The privacy landscape in crypto has changed dramatically over the past two years. Between regulatory crackdowns on mixers, the delisting of several privacy coins from major exchanges, and increasingly sophisticated blockchain analytics, the idea that crypto is inherently private is more outdated than ever. But privacy hasn’t disappeared entirely; it’s just shifted to different layers.
What’s Gone
Tornado Cash was sanctioned by OFAC in 2022, and the legal fallout is still playing out. Several privacy-focused coins have been delisted from regulated exchanges across the EU and parts of Asia. The tools that once offered strong transactional privacy for the average user are either unavailable, legally risky, or both.
Blockchain analytics firms have also gotten significantly better. Companies like Chainalysis and Elliptic can now trace transactions across multiple chains, identify patterns in swap behaviour, and flag wallets with high confidence. If you’re using a transparent chain like Bitcoin or Ethereum with any kind of identity-linked entry point, your transaction history is more traceable than most people realise.
What You Can Still Control
The most practical privacy measure is reducing identity linkage at the exchange level. Every time you use a KYC exchange, you create a permanent record linking your identity to a wallet address. From that point, every transaction that the wallet makes is associated with you. Using no-KYC swap services for crypto-to-crypto conversions breaks this chain. If your BTC enters a swap with no identity attached and exits as ETH to a fresh wallet, the link between your identity and the new funds is significantly harder to establish.

This isn’t about hiding anything illegal. It’s about basic financial hygiene. You wouldn’t give your bank statement to every shop you walked into, but using KYC exchanges for every small transaction is effectively the same thing.
Practical Steps for Reasonable Privacy
- Compartmentalise wallets. Using a single wallet for everything, receiving, spending, saving, and DeFi, creates a comprehensive financial profile on-chain. Separate wallets for separate purposes raise the effort required to link everything together.
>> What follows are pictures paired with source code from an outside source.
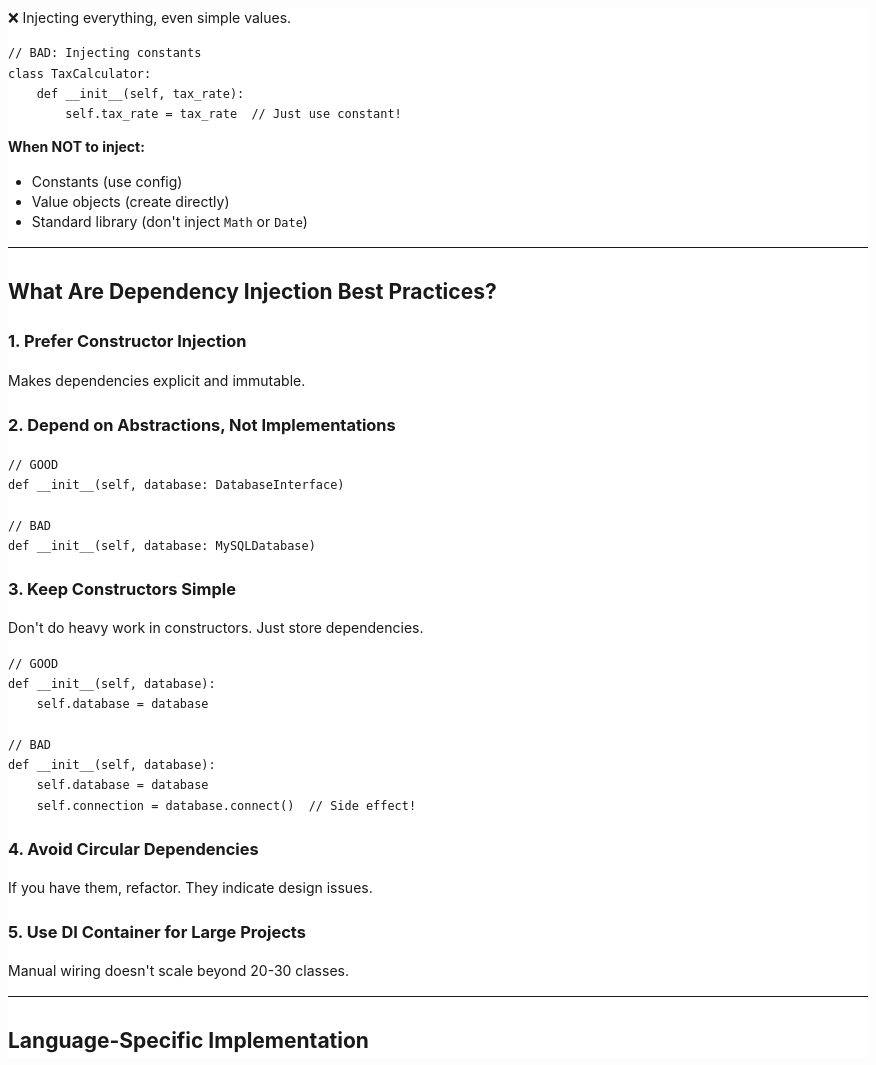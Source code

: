 ❌ Injecting everything, even simple values.

```
// BAD: Injecting constants
class TaxCalculator:
    def __init__(self, tax_rate):
        self.tax_rate = tax_rate  // Just use constant!
```

**When NOT to inject:**
- Constants (use config)
- Value objects (create directly)
- Standard library (don't inject `Math` or `Date`)

---

## What Are Dependency Injection Best Practices?

### 1. Prefer Constructor Injection
Makes dependencies explicit and immutable.

### 2. Depend on Abstractions, Not Implementations
```
// GOOD
def __init__(self, database: DatabaseInterface)

// BAD
def __init__(self, database: MySQLDatabase)
```

### 3. Keep Constructors Simple
Don't do heavy work in constructors. Just store dependencies.

```
// GOOD
def __init__(self, database):
    self.database = database

// BAD
def __init__(self, database):
    self.database = database
    self.connection = database.connect()  // Side effect!
```

### 4. Avoid Circular Dependencies
If you have them, refactor. They indicate design issues.

### 5. Use DI Container for Large Projects
Manual wiring doesn't scale beyond 20-30 classes.

---

## Language-Specific Implementation
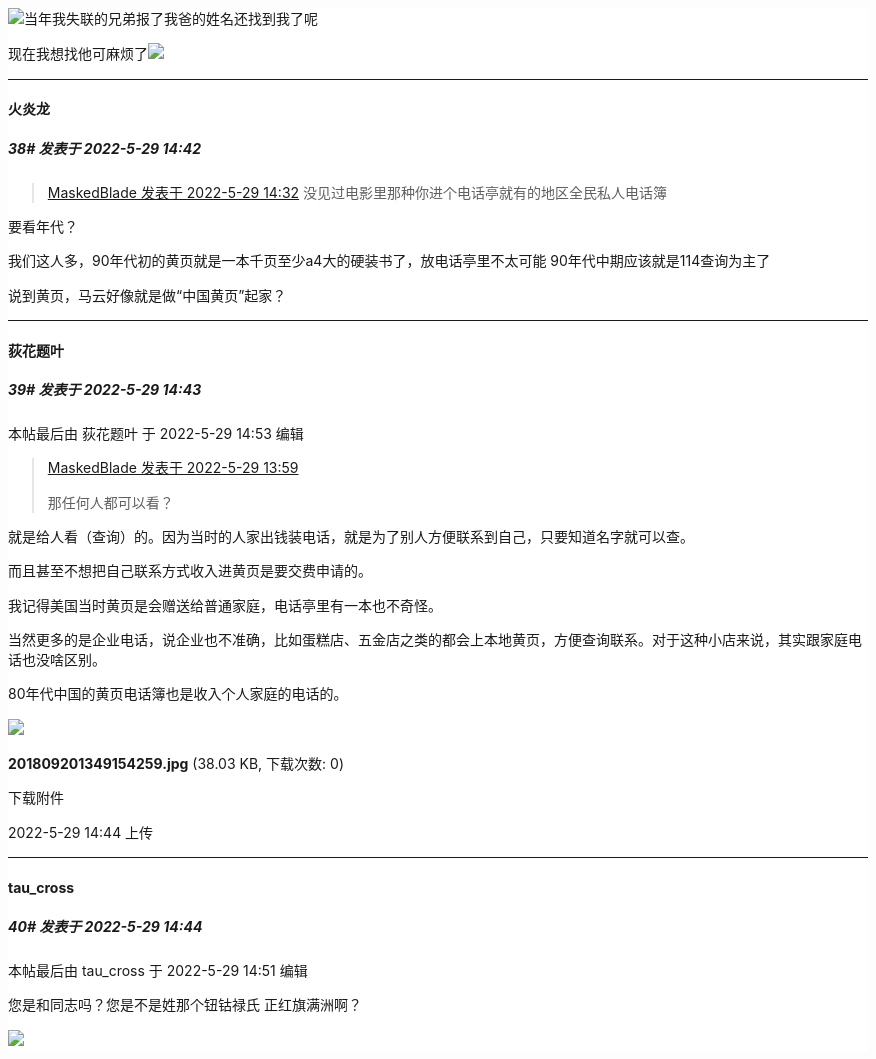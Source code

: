 <img src="https://static.saraba1st.com/image/smiley/face2017/001.png" referrerpolicy="no-referrer">当年我失联的兄弟报了我爸的姓名还找到我了呢

现在我想找他可麻烦了<img src="https://static.saraba1st.com/image/smiley/face2017/135.png" referrerpolicy="no-referrer">

*****

####  火炎龙  
##### 38#       发表于 2022-5-29 14:42

<blockquote><a href="httphttps://bbs.saraba1st.com/2b/forum.php?mod=redirect&amp;goto=findpost&amp;pid=56039551&amp;ptid=2072057" target="_blank">MaskedBlade 发表于 2022-5-29 14:32</a>
没见过电影里那种你进个电话亭就有的地区全民私人电话簿</blockquote>
要看年代？

我们这人多，90年代初的黄页就是一本千页至少a4大的硬装书了，放电话亭里不太可能
90年代中期应该就是114查询为主了

说到黄页，马云好像就是做“中国黄页”起家？

*****

####  荻花题叶  
##### 39#       发表于 2022-5-29 14:43

 本帖最后由 荻花题叶 于 2022-5-29 14:53 编辑 
<blockquote><a href="httphttps://bbs.saraba1st.com/2b/forum.php?mod=redirect&amp;goto=findpost&amp;pid=56039221&amp;ptid=2072057" target="_blank">MaskedBlade 发表于 2022-5-29 13:59</a>

那任何人都可以看？</blockquote>
就是给人看（查询）的。因为当时的人家出钱装电话，就是为了别人方便联系到自己，只要知道名字就可以查。

而且甚至不想把自己联系方式收入进黄页是要交费申请的。

我记得美国当时黄页是会赠送给普通家庭，电话亭里有一本也不奇怪。

当然更多的是企业电话，说企业也不准确，比如蛋糕店、五金店之类的都会上本地黄页，方便查询联系。对于这种小店来说，其实跟家庭电话也没啥区别。

80年代中国的黄页电话簿也是收入个人家庭的电话的。

<img src="https://img.saraba1st.com/forum/202205/29/144439ubeutqatae40xe64.jpg" referrerpolicy="no-referrer">

<strong>201809201349154259.jpg</strong> (38.03 KB, 下载次数: 0)

下载附件

2022-5-29 14:44 上传

*****

####  tau_cross  
##### 40#       发表于 2022-5-29 14:44

 本帖最后由 tau_cross 于 2022-5-29 14:51 编辑 

您是和同志吗？您是不是姓那个钮钴禄氏 正红旗满洲啊？

<img src="https://img.saraba1st.com/forum/202205/29/144240edr14nj4zdq814ja.jpg" referrerpolicy="no-referrer">
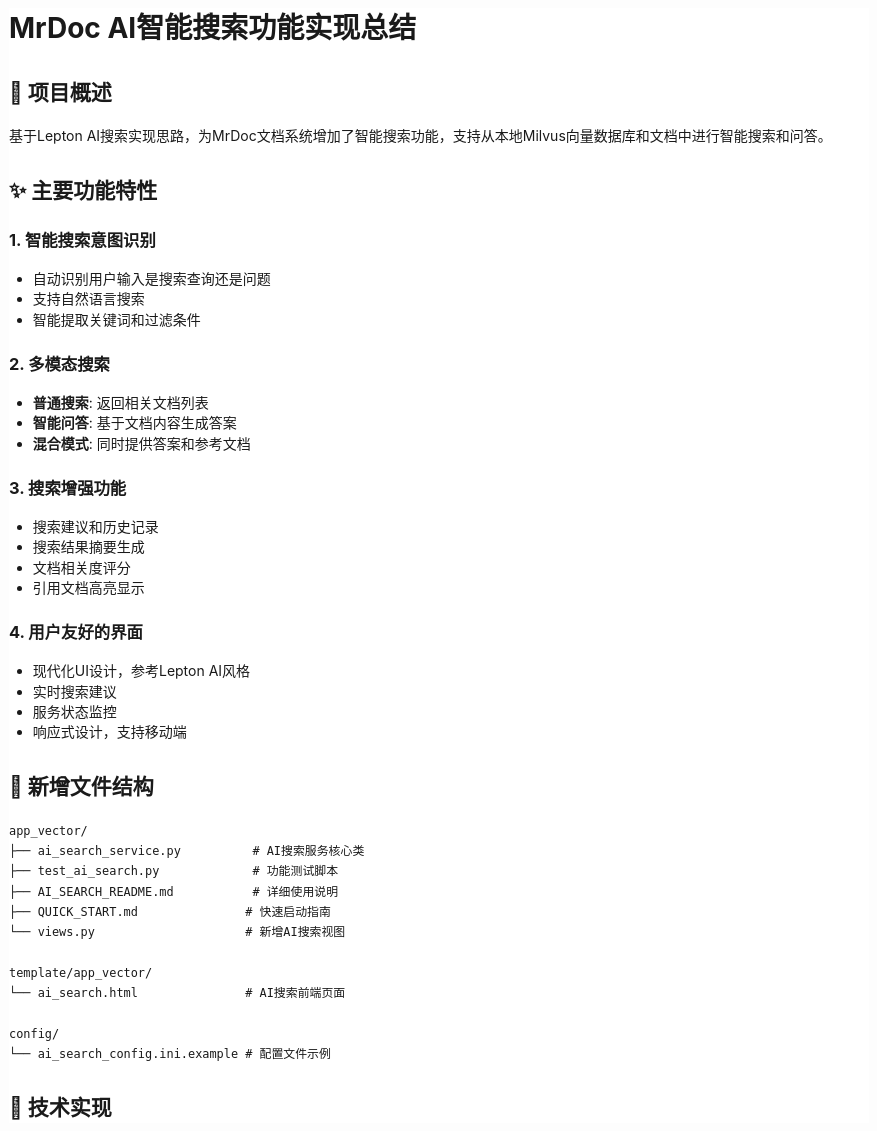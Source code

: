 # MrDoc AI智能搜索功能实现总结

## 🎯 项目概述

基于Lepton AI搜索实现思路，为MrDoc文档系统增加了智能搜索功能，支持从本地Milvus向量数据库和文档中进行智能搜索和问答。

## ✨ 主要功能特性

### 1. 智能搜索意图识别
- 自动识别用户输入是搜索查询还是问题
- 支持自然语言搜索
- 智能提取关键词和过滤条件

### 2. 多模态搜索
- **普通搜索**: 返回相关文档列表
- **智能问答**: 基于文档内容生成答案
- **混合模式**: 同时提供答案和参考文档

### 3. 搜索增强功能
- 搜索建议和历史记录
- 搜索结果摘要生成
- 文档相关度评分
- 引用文档高亮显示

### 4. 用户友好的界面
- 现代化UI设计，参考Lepton AI风格
- 实时搜索建议
- 服务状态监控
- 响应式设计，支持移动端

## 📁 新增文件结构

```
app_vector/
├── ai_search_service.py          # AI搜索服务核心类
├── test_ai_search.py             # 功能测试脚本
├── AI_SEARCH_README.md           # 详细使用说明
├── QUICK_START.md               # 快速启动指南
└── views.py                     # 新增AI搜索视图

template/app_vector/
└── ai_search.html               # AI搜索前端页面

config/
└── ai_search_config.ini.example # 配置文件示例
```

## 🔧 技术实现
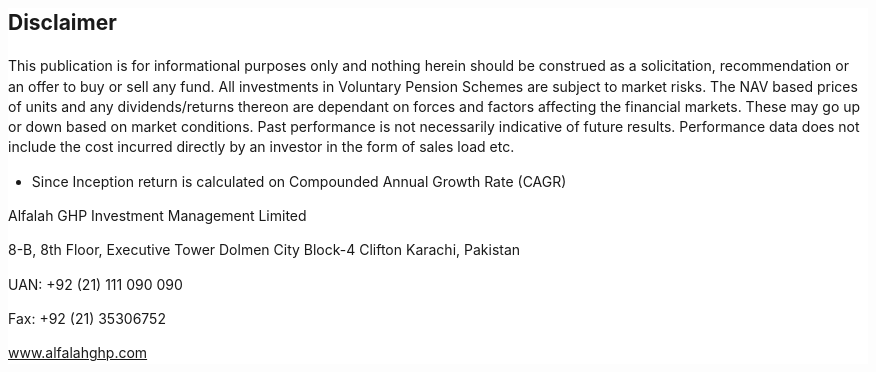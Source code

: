## Disclaimer

This publication is for informational purposes only and nothing herein should be construed as a solicitation, recommendation or an offer to buy or sell any fund. All investments in Voluntary Pension Schemes are subject to market risks. The NAV based prices of units and any dividends/returns thereon are dependant on forces and factors affecting the financial markets. These may go up or down based on market conditions. Past performance is not necessarily indicative of future results. Performance data does not include the cost incurred directly by an investor in the form of sales load etc.

- Since Inception return is calculated on Compounded Annual Growth Rate (CAGR)

Alfalah GHP Investment Management Limited

8-B, 8th Floor, Executive Tower Dolmen City Block-4 Clifton Karachi, Pakistan

UAN: +92 (21) 111 090 090

Fax: +92 (21) 35306752

www.alfalahghp.com
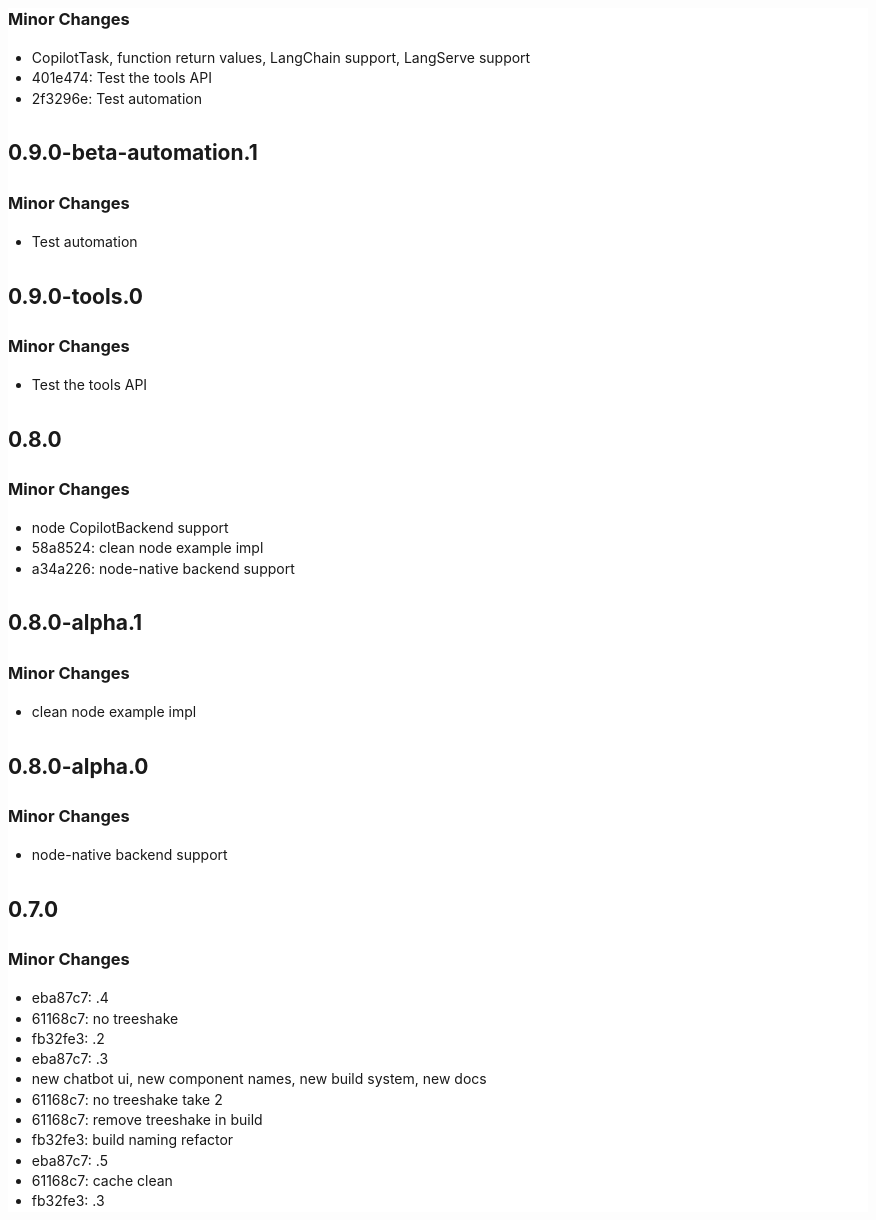 ### Minor Changes

- CopilotTask, function return values, LangChain support, LangServe support
- 401e474: Test the tools API
- 2f3296e: Test automation

## 0.9.0-beta-automation.1

### Minor Changes

- Test automation

## 0.9.0-tools.0

### Minor Changes

- Test the tools API

## 0.8.0

### Minor Changes

- node CopilotBackend support
- 58a8524: clean node example impl
- a34a226: node-native backend support

## 0.8.0-alpha.1

### Minor Changes

- clean node example impl

## 0.8.0-alpha.0

### Minor Changes

- node-native backend support

## 0.7.0

### Minor Changes

- eba87c7: .4
- 61168c7: no treeshake
- fb32fe3: .2
- eba87c7: .3
- new chatbot ui, new component names, new build system, new docs
- 61168c7: no treeshake take 2
- 61168c7: remove treeshake in build
- fb32fe3: build naming refactor
- eba87c7: .5
- 61168c7: cache clean
- fb32fe3: .3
- Use no-KYC swaps between wallets. When you move funds between your own wallets, a service like Paysmaker doesn’t require you to create an account or provide identification for most transactions. You swap without creating an identity record in between.
- Break patterns. If you always swap the same amount at the same time every week, that creates a pattern that’s easier to correlate across wallets. Varying your amounts and timing, even slightly, makes automated correlation harder. This is literally how analytics tools work.
- Mind your metadata. When you interact with a swap service via a browser, your IP address and browser fingerprint may be logged. Using a VPN doesn’t make your on-chain transactions private, but it prevents your web activity from being trivially linked to a specific wallet address.
- Choose networks deliberately. Some chains offer better default privacy than others. Transactions on networks with lower adoption or less analytics coverage are inherently harder to trace, though this is a moving target.
The Honest Reality
Perfect privacy on transparent blockchains is no longer achievable for most users without significant technical effort. But reasonable privacy, reducing unnecessary identity linkage, compartmentalising wallet activity, and using swap services that don’t require KYC, is still accessible and practical. The goal isn’t invisibility. It’s not handing over more information than necessary every time you move your own money.